• [Data extract]
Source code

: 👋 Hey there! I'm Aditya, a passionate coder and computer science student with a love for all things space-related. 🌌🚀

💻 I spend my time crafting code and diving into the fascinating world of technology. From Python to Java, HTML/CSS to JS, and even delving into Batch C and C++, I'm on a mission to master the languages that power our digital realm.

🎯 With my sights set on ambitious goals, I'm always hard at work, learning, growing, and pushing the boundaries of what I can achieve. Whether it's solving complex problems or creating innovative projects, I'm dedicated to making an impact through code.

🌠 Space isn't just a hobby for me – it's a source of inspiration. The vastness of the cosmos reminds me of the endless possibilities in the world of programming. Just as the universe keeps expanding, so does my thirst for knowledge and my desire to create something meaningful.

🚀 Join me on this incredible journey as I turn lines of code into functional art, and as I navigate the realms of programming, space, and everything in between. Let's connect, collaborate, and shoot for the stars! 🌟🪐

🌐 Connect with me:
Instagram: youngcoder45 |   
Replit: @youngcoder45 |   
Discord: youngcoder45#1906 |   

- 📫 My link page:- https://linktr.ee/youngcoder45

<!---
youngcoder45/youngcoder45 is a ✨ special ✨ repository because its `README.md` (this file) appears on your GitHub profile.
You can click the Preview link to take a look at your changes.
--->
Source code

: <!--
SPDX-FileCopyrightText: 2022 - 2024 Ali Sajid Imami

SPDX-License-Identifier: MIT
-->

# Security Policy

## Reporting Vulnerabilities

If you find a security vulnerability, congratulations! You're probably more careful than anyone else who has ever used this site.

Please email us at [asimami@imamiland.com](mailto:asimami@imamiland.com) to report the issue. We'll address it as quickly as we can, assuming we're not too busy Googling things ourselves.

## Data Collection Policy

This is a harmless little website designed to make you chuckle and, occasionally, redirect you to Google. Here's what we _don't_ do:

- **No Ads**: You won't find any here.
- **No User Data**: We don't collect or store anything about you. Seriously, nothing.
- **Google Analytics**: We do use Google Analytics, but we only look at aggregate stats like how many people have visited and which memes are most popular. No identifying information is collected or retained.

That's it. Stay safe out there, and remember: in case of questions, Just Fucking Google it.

• [What you have to do]
Whenever "Just" occurs in a line above, copy that line.

• [Finished exercise]
🌠 Space isn't just a hobby for me – it's a source of inspiration. The vastness of the cosmos reminds me of the endless possibilities in the world of programming. Just as the universe keeps expanding, so does my thirst for knowledge and my desire to create something meaningful.
That's it. Stay safe out there, and remember: in case of questions, Just Fucking Google it.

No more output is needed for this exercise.